**Work required:** Transcribe the data in full and exactly, omitting any pictures.

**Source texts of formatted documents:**
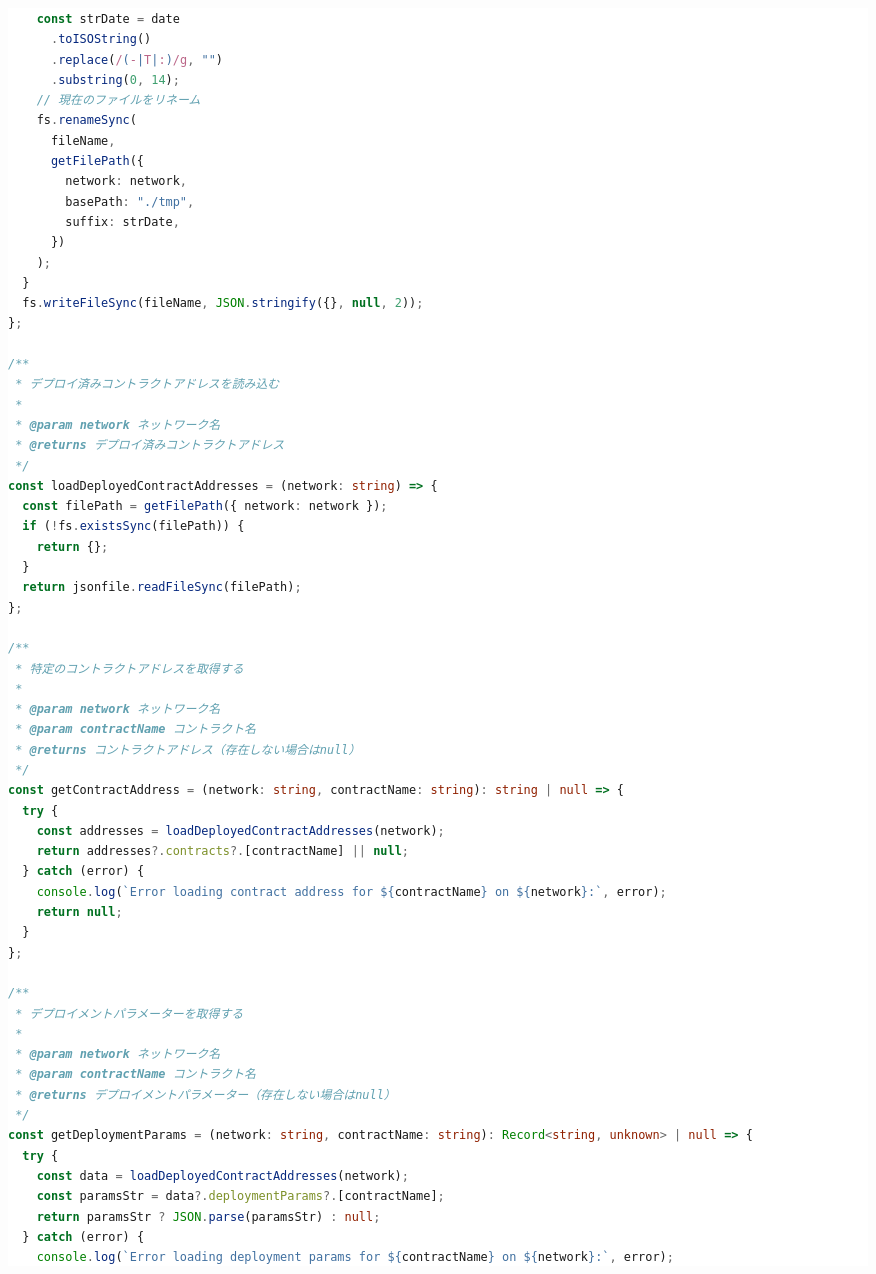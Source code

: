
 ```typescript
    const strDate = date
      .toISOString()
      .replace(/(-|T|:)/g, "")
      .substring(0, 14);
    // 現在のファイルをリネーム
    fs.renameSync(
      fileName,
      getFilePath({
        network: network,
        basePath: "./tmp",
        suffix: strDate,
      })
    );
  }
  fs.writeFileSync(fileName, JSON.stringify({}, null, 2));
};

/**
 * デプロイ済みコントラクトアドレスを読み込む
 *
 * @param network ネットワーク名
 * @returns デプロイ済みコントラクトアドレス
 */
const loadDeployedContractAddresses = (network: string) => {
  const filePath = getFilePath({ network: network });
  if (!fs.existsSync(filePath)) {
    return {};
  }
  return jsonfile.readFileSync(filePath);
};

/**
 * 特定のコントラクトアドレスを取得する
 *
 * @param network ネットワーク名
 * @param contractName コントラクト名
 * @returns コントラクトアドレス（存在しない場合はnull）
 */
const getContractAddress = (network: string, contractName: string): string | null => {
  try {
    const addresses = loadDeployedContractAddresses(network);
    return addresses?.contracts?.[contractName] || null;
  } catch (error) {
    console.log(`Error loading contract address for ${contractName} on ${network}:`, error);
    return null;
  }
};

/**
 * デプロイメントパラメーターを取得する
 *
 * @param network ネットワーク名
 * @param contractName コントラクト名
 * @returns デプロイメントパラメーター（存在しない場合はnull）
 */
const getDeploymentParams = (network: string, contractName: string): Record<string, unknown> | null => {
  try {
    const data = loadDeployedContractAddresses(network);
    const paramsStr = data?.deploymentParams?.[contractName];
    return paramsStr ? JSON.parse(paramsStr) : null;
  } catch (error) {
    console.log(`Error loading deployment params for ${contractName} on ${network}:`, error);
```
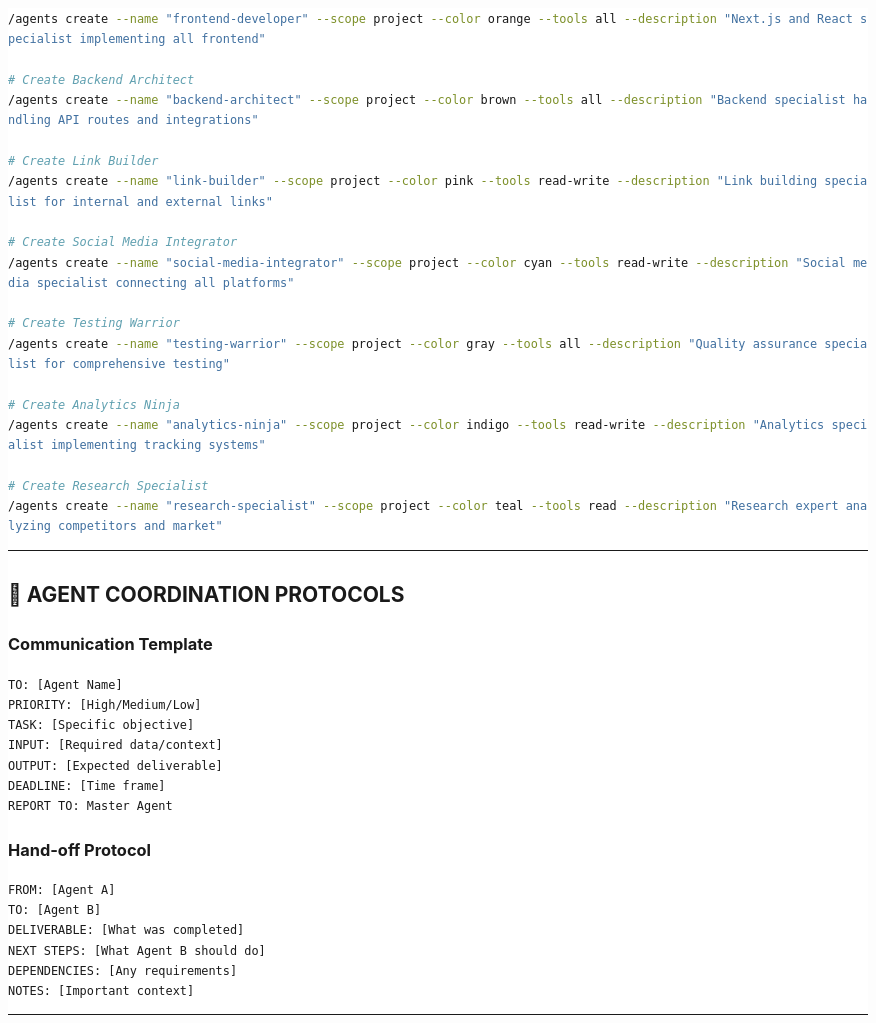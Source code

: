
 ```bash
/agents create --name "frontend-developer" --scope project --color orange --tools all --description "Next.js and React specialist implementing all frontend"

# Create Backend Architect
/agents create --name "backend-architect" --scope project --color brown --tools all --description "Backend specialist handling API routes and integrations"

# Create Link Builder
/agents create --name "link-builder" --scope project --color pink --tools read-write --description "Link building specialist for internal and external links"

# Create Social Media Integrator
/agents create --name "social-media-integrator" --scope project --color cyan --tools read-write --description "Social media specialist connecting all platforms"

# Create Testing Warrior
/agents create --name "testing-warrior" --scope project --color gray --tools all --description "Quality assurance specialist for comprehensive testing"

# Create Analytics Ninja
/agents create --name "analytics-ninja" --scope project --color indigo --tools read-write --description "Analytics specialist implementing tracking systems"

# Create Research Specialist
/agents create --name "research-specialist" --scope project --color teal --tools read --description "Research expert analyzing competitors and market"
```

---

## 🎯 AGENT COORDINATION PROTOCOLS

### Communication Template
```
TO: [Agent Name]
PRIORITY: [High/Medium/Low]
TASK: [Specific objective]
INPUT: [Required data/context]
OUTPUT: [Expected deliverable]
DEADLINE: [Time frame]
REPORT TO: Master Agent
```

### Hand-off Protocol
```
FROM: [Agent A]
TO: [Agent B]
DELIVERABLE: [What was completed]
NEXT STEPS: [What Agent B should do]
DEPENDENCIES: [Any requirements]
NOTES: [Important context]
```

---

**Reply:**
Source code

:
 ```typescript
    const strDate = date
      .toISOString()
      .replace(/(-|T|:)/g, "")
      .substring(0, 14);
    // 現在のファイルをリネーム
    fs.renameSync(
      fileName,
      getFilePath({
        network: network,
        basePath: "./tmp",
        suffix: strDate,
      })
    );
  }
  fs.writeFileSync(fileName, JSON.stringify({}, null, 2));
};

/**
 * デプロイ済みコントラクトアドレスを読み込む
 *
 * @param network ネットワーク名
 * @returns デプロイ済みコントラクトアドレス
 */
const loadDeployedContractAddresses = (network: string) => {
  const filePath = getFilePath({ network: network });
  if (!fs.existsSync(filePath)) {
    return {};
  }
  return jsonfile.readFileSync(filePath);
};

/**
 * 特定のコントラクトアドレスを取得する
 *
 * @param network ネットワーク名
 * @param contractName コントラクト名
 * @returns コントラクトアドレス（存在しない場合はnull）
 */
const getContractAddress = (network: string, contractName: string): string | null => {
  try {
    const addresses = loadDeployedContractAddresses(network);
    return addresses?.contracts?.[contractName] || null;
  } catch (error) {
    console.log(`Error loading contract address for ${contractName} on ${network}:`, error);
    return null;
  }
};

/**
 * デプロイメントパラメーターを取得する
 *
 * @param network ネットワーク名
 * @param contractName コントラクト名
 * @returns デプロイメントパラメーター（存在しない場合はnull）
 */
const getDeploymentParams = (network: string, contractName: string): Record<string, unknown> | null => {
  try {
    const data = loadDeployedContractAddresses(network);
    const paramsStr = data?.deploymentParams?.[contractName];
    return paramsStr ? JSON.parse(paramsStr) : null;
  } catch (error) {
    console.log(`Error loading deployment params for ${contractName} on ${network}:`, error);
```
Source code

:
 ```bash
/agents create --name "frontend-developer" --scope project --color orange --tools all --description "Next.js and React specialist implementing all frontend"

# Create Backend Architect
/agents create --name "backend-architect" --scope project --color brown --tools all --description "Backend specialist handling API routes and integrations"

# Create Link Builder
/agents create --name "link-builder" --scope project --color pink --tools read-write --description "Link building specialist for internal and external links"

# Create Social Media Integrator
/agents create --name "social-media-integrator" --scope project --color cyan --tools read-write --description "Social media specialist connecting all platforms"

# Create Testing Warrior
/agents create --name "testing-warrior" --scope project --color gray --tools all --description "Quality assurance specialist for comprehensive testing"

# Create Analytics Ninja
/agents create --name "analytics-ninja" --scope project --color indigo --tools read-write --description "Analytics specialist implementing tracking systems"

# Create Research Specialist
/agents create --name "research-specialist" --scope project --color teal --tools read --description "Research expert analyzing competitors and market"
```

---

## 🎯 AGENT COORDINATION PROTOCOLS

### Communication Template
```
TO: [Agent Name]
PRIORITY: [High/Medium/Low]
TASK: [Specific objective]
INPUT: [Required data/context]
OUTPUT: [Expected deliverable]
DEADLINE: [Time frame]
REPORT TO: Master Agent
```

### Hand-off Protocol
```
FROM: [Agent A]
TO: [Agent B]
DELIVERABLE: [What was completed]
NEXT STEPS: [What Agent B should do]
DEPENDENCIES: [Any requirements]
NOTES: [Important context]
```

---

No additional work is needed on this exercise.